This is the v7.0.0 release bump. Downstream merges:
1. This PR: `fix/cicd-ecs-deploy-wait-timing` → `dev`
2. Follow-up: `dev` → `test` (separate PR, opens immediately after this
merges)
3. After test validation: `test` → `main` for the v7.0.0 tag

Made with [Cursor](https://cursor.com)
@nomadicrogue nomadicrogue merged commit 63db4f4 into test Apr 22, 2026
16 checks passed
nomadicrogue added a commit that referenced this pull request Apr 23, 2026
…#712)

## Overview

**v7.0.0 — Full TEE capability.** This release completes the Morpheus
TEE trust chain with **Phase 2: Provider-side backend LLM attestation**.
v6.x closed the loop between the consumer and the provider's
proxy-router (P-Node). v7.0.0 closes the next hop: the P-Node now
cryptographically verifies its **own backend LLM** (CPU TDX quote, TLS
pinning, workload RTMR3 replay, CPU-GPU nonce binding, NVIDIA NRAS GPU
attestation) at startup and on **every inference prompt**.

The major version bump to **7.0.0** marks the completion of the full
two-hop TEE verification chain. It is also designed for **seamless
forward-compatibility**: v6.0.0+ consumers automatically benefit from
Phase 2 guarantees when they connect to v7.0.0+ providers — no
client-side upgrade is required.

```
C-Node (v6.0.0+)  ──Phase 1──▶  P-Node -tee image (v7.0.0+)  ──Phase 2──▶  Backend LLM
                  consumer                                     P-Node
                  verifies                                     verifies its
                  P-Node                                       own backend
```

The on-chain `tee` model tag is the single switch that turns on both
hops.

---

## Headline: Phase 2 TEE Backend Verification (#699, #700)
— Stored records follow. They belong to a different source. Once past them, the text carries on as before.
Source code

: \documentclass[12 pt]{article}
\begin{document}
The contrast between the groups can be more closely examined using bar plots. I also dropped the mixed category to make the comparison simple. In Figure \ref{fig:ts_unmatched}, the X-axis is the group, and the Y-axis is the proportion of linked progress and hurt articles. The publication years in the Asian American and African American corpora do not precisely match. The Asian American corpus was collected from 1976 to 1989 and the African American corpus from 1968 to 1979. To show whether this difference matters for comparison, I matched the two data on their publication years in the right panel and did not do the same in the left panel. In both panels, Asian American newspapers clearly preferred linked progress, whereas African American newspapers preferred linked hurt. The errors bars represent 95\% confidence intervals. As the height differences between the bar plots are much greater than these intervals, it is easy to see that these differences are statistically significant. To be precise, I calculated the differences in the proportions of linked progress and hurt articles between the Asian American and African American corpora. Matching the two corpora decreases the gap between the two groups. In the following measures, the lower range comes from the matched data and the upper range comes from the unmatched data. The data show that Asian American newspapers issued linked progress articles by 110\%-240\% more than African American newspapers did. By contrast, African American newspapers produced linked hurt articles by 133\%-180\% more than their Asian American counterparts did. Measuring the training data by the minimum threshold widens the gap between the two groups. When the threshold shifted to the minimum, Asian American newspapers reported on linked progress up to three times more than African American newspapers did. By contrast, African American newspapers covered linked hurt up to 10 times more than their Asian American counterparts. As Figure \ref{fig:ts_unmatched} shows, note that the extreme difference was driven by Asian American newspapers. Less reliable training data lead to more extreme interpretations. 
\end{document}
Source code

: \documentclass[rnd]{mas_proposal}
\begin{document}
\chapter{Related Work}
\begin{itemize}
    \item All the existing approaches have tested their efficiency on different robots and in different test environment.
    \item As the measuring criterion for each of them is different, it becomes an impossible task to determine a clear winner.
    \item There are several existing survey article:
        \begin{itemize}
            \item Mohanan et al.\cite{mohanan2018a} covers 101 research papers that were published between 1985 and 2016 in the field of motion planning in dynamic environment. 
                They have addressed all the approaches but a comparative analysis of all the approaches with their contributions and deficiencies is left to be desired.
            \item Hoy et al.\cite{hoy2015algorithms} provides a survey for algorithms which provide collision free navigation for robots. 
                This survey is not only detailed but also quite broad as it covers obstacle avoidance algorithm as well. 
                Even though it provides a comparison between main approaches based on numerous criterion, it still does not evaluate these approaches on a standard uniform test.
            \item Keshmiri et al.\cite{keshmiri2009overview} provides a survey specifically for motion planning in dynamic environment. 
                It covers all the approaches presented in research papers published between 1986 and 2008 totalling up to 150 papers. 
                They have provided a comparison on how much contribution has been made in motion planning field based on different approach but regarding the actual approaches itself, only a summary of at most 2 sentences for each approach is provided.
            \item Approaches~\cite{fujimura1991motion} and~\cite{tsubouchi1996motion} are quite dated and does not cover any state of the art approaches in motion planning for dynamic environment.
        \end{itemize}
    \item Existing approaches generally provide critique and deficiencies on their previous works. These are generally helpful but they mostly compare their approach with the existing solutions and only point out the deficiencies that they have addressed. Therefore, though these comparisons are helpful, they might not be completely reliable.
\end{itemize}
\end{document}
Every TEE-tagged model's backend LLM is now attested **by the P-Node
itself**, not just assumed trustworthy. The P-Node refuses to forward
any inference unless the backend passes all of the following on every
request:

| Check | What it proves | Where |
|---|---|---|
| **Portal-verified CPU TDX quote** | Backend runs on genuine Intel TDX
hardware | `:29343/cpu` → `TEE_PORTAL_URL` |
| **TLS certificate pinning** | Inference TLS terminates inside the
attested enclave — no CDN/MITM can slip in | `reportData[0:32] ==
SHA-256(TLS cert)` |
| **Workload RTMR3 replay** | The exact set of loaded models (`MODELS=…`
line in `docker-compose.yaml`) is what the operator declared | RTMR3
replay vs. backend's `:29343/docker-compose` |
| **MRTD + RTMR0–2 artifact lookup** | Firmware / VM config / kernel /
initramfs all match a published SecretVM build | `ArtifactRegistry` CSV
(auto-refreshed) |
| **CPU-GPU nonce binding** | GPU evidence cannot be replayed from
another box | `reportData[32:64] == GPU nonce` |
| **NVIDIA NRAS v4 attestation** | Independent hardware-level validation
of the GPU | NRAS REST + JWT EAT signature check |
| **Per-prompt fast verify** | Backend identity hasn't changed since
initial attestation — **runs on every prompt** | hash + TLS fingerprint
compare (~50 ms) |
| **Pinned-cert HTTP client** | Onward inference connection refuses any
TLS cert whose fingerprint doesn't match |
`PinnedHTTPClient.VerifyPeerCertificate` |

**Key files added** (`proxy-router/internal/attestation/`):
- `backend_verifier.go` — `AttestBackend` (full, startup) +
`FastVerifyBackend` (per-prompt hot path, no TTL)
- `workload_verifier.go`, `rtmr.go`, `tdx_quote.go` — RTMR3 replay using
SHA-384 extend chain
- `artifacts_registry.go` — auto-refresh of the SecretVM TDX artifact
registry
- `nras_verifier.go` — NVIDIA NRAS v4 API client with JWT EAT validation
- Backend verifier test suite: `backend_verifier_test.go`,
`workload_verifier_test.go`, `workload_rytn_test.go`,
`nras_verifier_test.go`, `golden_test.go` (~1,450 LOC of coverage)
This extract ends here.